It seems to be the nature of women to take any wonderous occurrence and turn it into a cause for stress and self-deprecation. So it is with my novel, Tougher in Texas, being named as a finalist in the Long Contemporary category of the 2018 RITA® awards by the Romance Writers of America®, awarded at their national conference during a glitzy ceremony. I had barely absorbed the news when I got a congratulatory call from my awesome writer friend Laura Drake, which immediately devolved into the inevitable panic.
“Oh my God, what am I going to wear?”
Private online discussion groups were set up for all the finalists, and by noon on day one there was one thread about dresses, and immediately on its heels another about losing enough weight to fit into the dresses, and immediately after that a Facebook support group for everyone trying to lose weight.
Somehow, I don’t think this happens leading up to the Self-Important White Man Book Awards ceremonies, of which there are several.
But I am no better or worse than my sisters, so now that the snow has cleared I am endeavoring to carve off a few of the pounds acquired while telling myself I needed the extra calories to stay warm during the long, bitter winter. And of course this has to involve some form of exercise.
Runners often rhapsodize about something called an ‘endorphin high’, which apparently occurs when you punish your body until it begins to crank out its own painkillers in self defense. As thrilling as that sounds, I usually pass. My lungs are not meant to bleed, so I keep it to a nice stroll that doesn’t make my shins feel like they’ve been stuck with daggers. Given all that, you can see why I was amazed to find myself jogging the other night.
Obviously, I hadn’t planned to jog. If such a plan had crossed my mind, I would have had the sense to stay on my couch until it went on its merry way, as most of my thoughts are prone to do. On this particular evening, though, my husband asked me to bring his tool pick-up out to the far north hayfield, so he’d have something to drive home when he finished up for the night. It was a lovely evening, so I decided rather than having someone follow me over on the four-wheeler and bring me home, I’d just hike back.
I had to cross a pasture to get to the hayfield, but our small band of Longhorns were clear out in the farthest corner, so I left the gate open on my way out. I should know better. Longhorns can smell the breeze blowing through an open gate from a mile away.
I parked the pick-up and set off for home. Halfway across the flat, I realized the Longhorns had stopped pretending to graze and were marching directly toward the gate, with a big black spotted cow taking the lead. I could practically hear her calling out cadence to be sure everyone stepped along smartly. The bull, I noticed, seemed a little testy, rumbling and growling and shaking his horns.
I broke into a slow trot, blundering down the rock-strewn trail on one side of a large draw, hopscotching across the bog at the bottom and chugging up through the buck brush.
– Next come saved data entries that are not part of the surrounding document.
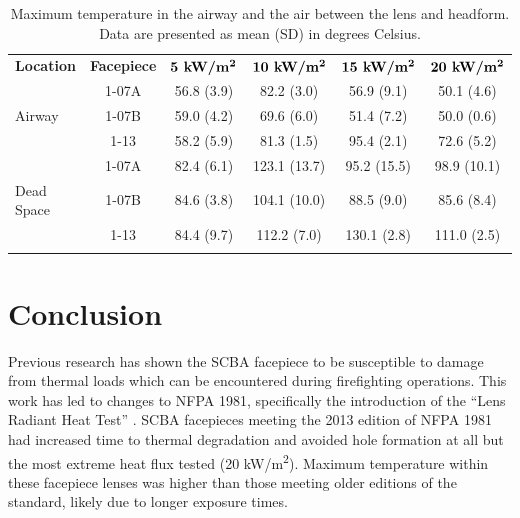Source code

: \documentclass[sn-mathphys]{sn-jnl}%
\theoremstyle{thmstyleone}%
\theoremstyle{thmstyletwo}%
\theoremstyle{thmstylethree}%
\begin{document}
\begin{table}[h!]
\begin{center}

\caption{Maximum temperature in the airway and the air between the lens and headform. Data are presented as mean (SD) in degrees Celsius.}\label{tab3}

    \begin{tabular}{lccccc}
      \toprule
      \textbf{Location} & \textbf{Facepiece} & $\textbf{5 kW/m\textsuperscript{2}}$ & $\textbf{10 kW/m\textsuperscript{2}}$ & $\textbf{15 kW/m\textsuperscript{2}}$& $\textbf{20 kW/m\textsuperscript{2}}$\\
      \botrule
      & 1-07A & 56.8 (3.9) & 82.2 (3.0) & 56.9 (9.1) & 50.1 (4.6)\\ 
      \cmidrule{2-6}
      Airway & 1-07B & 59.0 (4.2) & 69.6 (6.0) & 51.4 (7.2) & 50.0 (0.6)\\ 
      \cmidrule{2-6}
      & 1-13 & 58.2 (5.9) & 81.3 (1.5) & 95.4 (2.1) & 72.6 (5.2)\\ 
      \botrule

        & 1-07A & 82.4 (6.1) & 123.1 (13.7) & 95.2 (15.5) & 98.9 (10.1)\\ 
      \cmidrule{2-6}
      Dead Space & 1-07B & 84.6 (3.8) & 104.1 (10.0) & 88.5 (9.0) & 85.6 (8.4)\\ 
      \cmidrule{2-6}
      & 1-13 & 84.4 (9.7) & 112.2 (7.0) & 130.1 (2.8) & 111.0 (2.5) \\ 
      \botrule


     
    \end{tabular}
  
  \end{center}
\end{table}

\section{Conclusion}
Previous research has shown the SCBA facepiece to be susceptible to damage from thermal loads which can be encountered during firefighting operations. This work has led to changes to NFPA 1981, specifically the introduction of the “Lens Radiant Heat Test” \cite{national_fire_protection_association_nfpa_2013}. SCBA facepieces meeting the 2013 edition of NFPA 1981 had increased time to thermal degradation and avoided hole formation at all but the most extreme heat flux tested (20 kW/m\textsuperscript{2}). Maximum temperature within these facepiece lenses was higher than those meeting older editions of the standard, likely due to longer exposure times. 
\end{document}
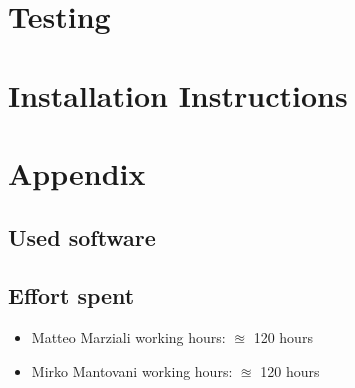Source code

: \documentclass{article}
\begin{document}
\clearpage
\section{Testing}


\clearpage
\section{Installation Instructions}




\clearpage
\section{Appendix}

\subsection{Used software}


\subsection{Effort spent}
\begin{itemize}

\item Matteo Marziali working hours:  $\approxeq$ 120 hours

\item Mirko Mantovani working hours:  $\approxeq$ 120 hours



\end{itemize}
\end{document}
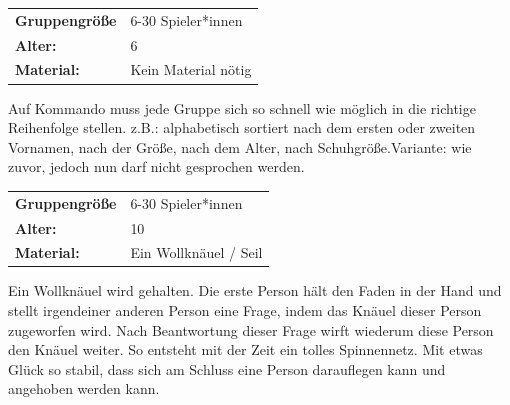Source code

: \begin{table}[H]
\begin{tabular}{>{\bfseries}lp{8cm}}
   Gruppengröße   & 6-30 Spieler*innen\\
    Alter: & 6 \\
    Material: & Kein Material nötig\\
\end{tabular}
\end{table} 
 Auf Kommando muss jede Gruppe sich so schnell wie möglich in die richtige Reihenfolge stellen. z.B.: alphabetisch sortiert nach dem ersten oder zweiten Vornamen, nach der Größe, nach dem Alter, nach Schuhgröße.Variante: wie  zuvor,  jedoch  nun  darf  nicht  gesprochen werden.\\



\begin{table}[H]
\begin{tabular}{>{\bfseries}lp{8cm}}
   Gruppengröße   & 6-30 Spieler*innen\\
    Alter: & 10 \\
    Material: & Ein Wollknäuel / Seil \\
\end{tabular}
\end{table} 
 Ein Wollknäuel wird gehalten. Die erste Person hält den Faden in der Hand und stellt irgendeiner anderen Person eine Frage, indem das Knäuel dieser Person zugeworfen wird. Nach Beantwortung dieser Frage wirft wiederum diese Person den Knäuel weiter. So entsteht mit der Zeit ein tolles Spinnennetz. Mit etwas Glück so stabil, dass sich am Schluss eine Person darauflegen kann und angehoben werden kann.
 \\


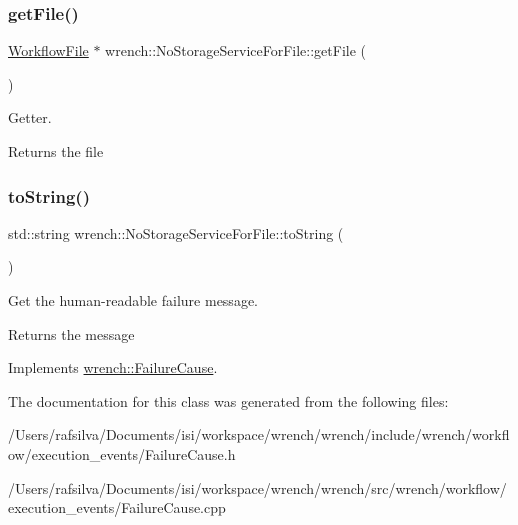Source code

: \subsubsection{\texorpdfstring{get\+File()}{getFile()}}
{\footnotesize\ttfamily \hyperlink{classwrench_1_1_workflow_file}{Workflow\+File} $\ast$ wrench\+::\+No\+Storage\+Service\+For\+File\+::get\+File (\begin{DoxyParamCaption}{ }\end{DoxyParamCaption})}



Getter. 

\begin{DoxyReturn}{Returns}
the file 
\end{DoxyReturn}
\mbox{\label{classwrench_1_1_no_storage_service_for_file_ab3941ca284f35abd00e9292e22d7d553}} 
\subsubsection{\texorpdfstring{to\+String()}{toString()}}
{\footnotesize\ttfamily std\+::string wrench\+::\+No\+Storage\+Service\+For\+File\+::to\+String (\begin{DoxyParamCaption}{ }\end{DoxyParamCaption})\hspace{0.3cm}{\ttfamily [virtual]}}



Get the human-\/readable failure message. 

\begin{DoxyReturn}{Returns}
the message 
\end{DoxyReturn}


Implements \hyperlink{classwrench_1_1_failure_cause_afbad248ebe902409f2cd4f1d6f2b867d}{wrench\+::\+Failure\+Cause}.



The documentation for this class was generated from the following files\+:\begin{DoxyCompactItemize}
\item 
/\+Users/rafsilva/\+Documents/isi/workspace/wrench/wrench/include/wrench/workflow/execution\+\_\+events/Failure\+Cause.\+h\item 
/\+Users/rafsilva/\+Documents/isi/workspace/wrench/wrench/src/wrench/workflow/execution\+\_\+events/Failure\+Cause.\+cpp\end{DoxyCompactItemize}
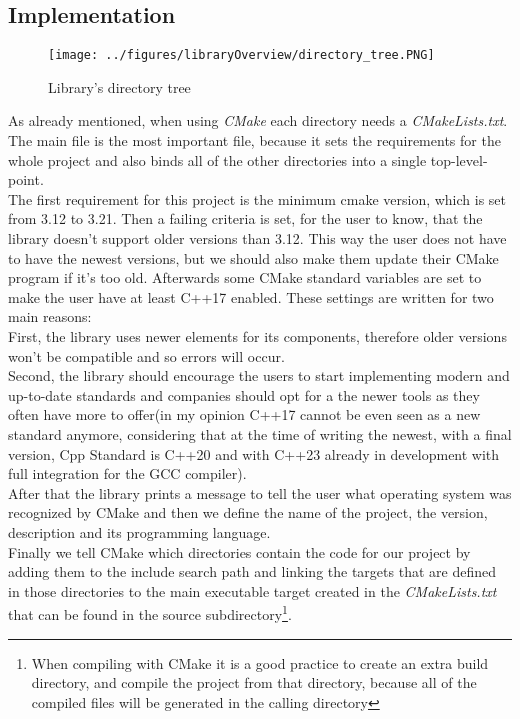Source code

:\subsection{Implementation}
\begin{wrapfigure}{1}{0.5\textwidth}
	\texttt{[image: ../figures/libraryOverview/directory\_tree.PNG]}
	\caption{Library's directory tree}
	\label{directory_tree}
\end{wrapfigure}
As already mentioned, when using \textit{CMake} each directory needs a \textit{CMakeLists.txt}. The main file is the most important file, because it sets the requirements for the whole project and also binds all of the other directories into a single top-level-point.\\
The first requirement for this project is the minimum cmake version, which is set from 3.12 to 3.21. Then a failing criteria is set, for the user to know, that the library doesn't support older versions than 3.12. This way the user does not have to have the newest versions, but we should also make them update their CMake program if it's too old. Afterwards some CMake standard variables are set to make the user have at least C++17 enabled. These settings are written for two main reasons: \\
First, the library uses newer elements for its components, therefore older versions won't be compatible and so errors will occur.\\
Second, the library should encourage the users to start implementing modern and up-to-date standards and companies should opt for a the newer tools as they often have more to offer(in my opinion C++17 cannot be even seen as a new standard anymore, considering that at the time of writing the newest, with a final version, Cpp Standard is C++20 and with C++23 already in development with full integration for the GCC compiler).\\
After that the library prints a message to tell the user what operating system was recognized by CMake and then we define the name of the project, the version, description and its programming language.\\
Finally we tell CMake which directories contain the code for our project by adding them to the include search path and linking the targets that are defined in those directories to the main executable target created in the \textit{CMakeLists.txt} that can be found in the source subdirectory\footnote{When compiling with CMake it is a good practice to create an extra build directory, and compile the project from that directory, because all of the compiled files will be generated in the calling directory}.\\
When I staggered, rubber-legged and huffing like a steam engine, up the other side, the Longhorns were dead even with me. Worse, I was in the center of the pasture and the bull was glaring at me with evil intent. The lead cow, recognizing my dilemma, made a swift command decision. Forget the gate. She led them south instead, cutting off my direct line to the corrals.
Luckily, a smaller draw intersects the main draw and I was on one side of it with the Longhorns on the other, moving parallel. Ignoring the complaints of my oxygen-deprived body, I kicked into a brisk jog. The lead cow also picked up her pace. I stumbled over mounds of bunch grass and into gopher holes, my vision beginning to blur, but didn’t dare slow down. The side draw ends a quarter of a mile short of the fence and we were on course to collide at its head.
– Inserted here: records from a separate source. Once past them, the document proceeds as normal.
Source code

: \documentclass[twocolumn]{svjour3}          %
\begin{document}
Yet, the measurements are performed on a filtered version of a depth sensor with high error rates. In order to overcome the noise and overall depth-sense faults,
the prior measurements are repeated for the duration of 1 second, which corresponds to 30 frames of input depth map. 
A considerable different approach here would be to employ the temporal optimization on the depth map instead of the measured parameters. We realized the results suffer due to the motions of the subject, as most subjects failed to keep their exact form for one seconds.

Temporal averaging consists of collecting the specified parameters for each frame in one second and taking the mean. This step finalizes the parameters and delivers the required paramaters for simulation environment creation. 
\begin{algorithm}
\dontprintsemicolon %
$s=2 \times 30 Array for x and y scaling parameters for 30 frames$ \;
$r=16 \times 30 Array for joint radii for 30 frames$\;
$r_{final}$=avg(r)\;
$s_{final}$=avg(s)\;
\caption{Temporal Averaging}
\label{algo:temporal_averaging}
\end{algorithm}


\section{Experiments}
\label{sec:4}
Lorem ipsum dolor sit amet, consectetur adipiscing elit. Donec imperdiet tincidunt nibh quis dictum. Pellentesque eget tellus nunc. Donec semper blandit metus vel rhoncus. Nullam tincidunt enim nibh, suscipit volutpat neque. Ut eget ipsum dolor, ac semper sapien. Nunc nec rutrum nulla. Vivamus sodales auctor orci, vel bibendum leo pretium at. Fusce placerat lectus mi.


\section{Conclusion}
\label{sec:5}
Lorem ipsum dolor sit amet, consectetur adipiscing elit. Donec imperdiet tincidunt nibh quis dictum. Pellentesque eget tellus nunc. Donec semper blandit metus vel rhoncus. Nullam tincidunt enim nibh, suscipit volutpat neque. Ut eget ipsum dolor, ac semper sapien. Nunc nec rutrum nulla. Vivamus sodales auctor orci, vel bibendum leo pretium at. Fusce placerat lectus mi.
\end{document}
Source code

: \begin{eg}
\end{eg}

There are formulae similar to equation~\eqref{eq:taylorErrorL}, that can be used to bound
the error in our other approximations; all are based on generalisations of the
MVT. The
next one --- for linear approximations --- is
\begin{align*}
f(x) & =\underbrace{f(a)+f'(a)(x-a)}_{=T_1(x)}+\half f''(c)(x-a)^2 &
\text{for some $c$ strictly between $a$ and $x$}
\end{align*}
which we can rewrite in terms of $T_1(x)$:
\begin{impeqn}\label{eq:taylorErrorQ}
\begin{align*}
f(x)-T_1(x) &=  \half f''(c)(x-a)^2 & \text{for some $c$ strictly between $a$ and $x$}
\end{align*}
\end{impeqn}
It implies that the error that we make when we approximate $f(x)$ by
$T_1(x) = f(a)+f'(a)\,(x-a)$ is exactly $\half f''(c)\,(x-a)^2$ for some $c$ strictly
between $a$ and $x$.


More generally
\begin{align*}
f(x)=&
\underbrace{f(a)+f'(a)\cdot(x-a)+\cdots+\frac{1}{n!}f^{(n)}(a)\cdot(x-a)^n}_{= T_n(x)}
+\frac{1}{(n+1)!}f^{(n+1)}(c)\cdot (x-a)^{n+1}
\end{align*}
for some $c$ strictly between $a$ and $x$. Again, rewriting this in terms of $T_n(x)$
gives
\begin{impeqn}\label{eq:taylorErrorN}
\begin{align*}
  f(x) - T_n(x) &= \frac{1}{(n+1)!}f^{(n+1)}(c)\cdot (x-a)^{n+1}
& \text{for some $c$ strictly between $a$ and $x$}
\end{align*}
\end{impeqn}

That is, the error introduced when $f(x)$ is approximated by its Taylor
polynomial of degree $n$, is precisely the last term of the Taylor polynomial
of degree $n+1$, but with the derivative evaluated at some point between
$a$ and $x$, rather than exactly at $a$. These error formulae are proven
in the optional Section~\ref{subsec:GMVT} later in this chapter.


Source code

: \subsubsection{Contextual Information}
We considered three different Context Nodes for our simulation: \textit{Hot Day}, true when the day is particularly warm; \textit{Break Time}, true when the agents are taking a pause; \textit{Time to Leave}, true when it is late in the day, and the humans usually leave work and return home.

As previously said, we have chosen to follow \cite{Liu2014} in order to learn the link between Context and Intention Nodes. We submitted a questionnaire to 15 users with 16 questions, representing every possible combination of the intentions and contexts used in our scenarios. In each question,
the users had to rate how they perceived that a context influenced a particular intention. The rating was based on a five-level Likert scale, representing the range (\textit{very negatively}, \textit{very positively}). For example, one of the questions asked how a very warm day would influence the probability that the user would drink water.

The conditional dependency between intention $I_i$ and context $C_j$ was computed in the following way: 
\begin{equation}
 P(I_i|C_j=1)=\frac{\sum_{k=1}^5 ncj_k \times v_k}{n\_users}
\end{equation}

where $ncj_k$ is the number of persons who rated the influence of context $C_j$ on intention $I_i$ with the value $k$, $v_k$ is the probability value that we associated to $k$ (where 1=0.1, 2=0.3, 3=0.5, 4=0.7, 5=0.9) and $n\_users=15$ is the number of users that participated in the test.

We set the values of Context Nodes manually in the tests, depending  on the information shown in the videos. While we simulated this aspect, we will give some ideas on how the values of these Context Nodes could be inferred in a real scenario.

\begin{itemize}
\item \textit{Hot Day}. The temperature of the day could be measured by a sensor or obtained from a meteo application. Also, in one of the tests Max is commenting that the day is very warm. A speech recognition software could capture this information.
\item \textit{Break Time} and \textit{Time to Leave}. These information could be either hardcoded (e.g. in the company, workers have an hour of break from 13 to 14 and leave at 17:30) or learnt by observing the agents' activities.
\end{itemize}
I drove my shrieking legs and hemorrhaging lungs onward, assisted by a healthy dose of adrenaline. The bull was twenty yards behind when I dove through the fence and sprawled on the other side, gasping for air. The Longhorns gathered to sneer at me, elbowing each other and snickering, then wandered off in search of other entertainment.
I shoved my aching body into an upright position, plucked wild rose thorns from my knee caps and examined a row of small puncture wounds from the barbed wire. My chest felt like I’d snorted cayenne pepper, my calves were starting to cramp, and I reflected once again that if this is what joggers call a natural high, I’d hate to see what they consider a low.
As for me—if this is what it takes to trim down, I’ll just go ahead and order that dress in a larger size.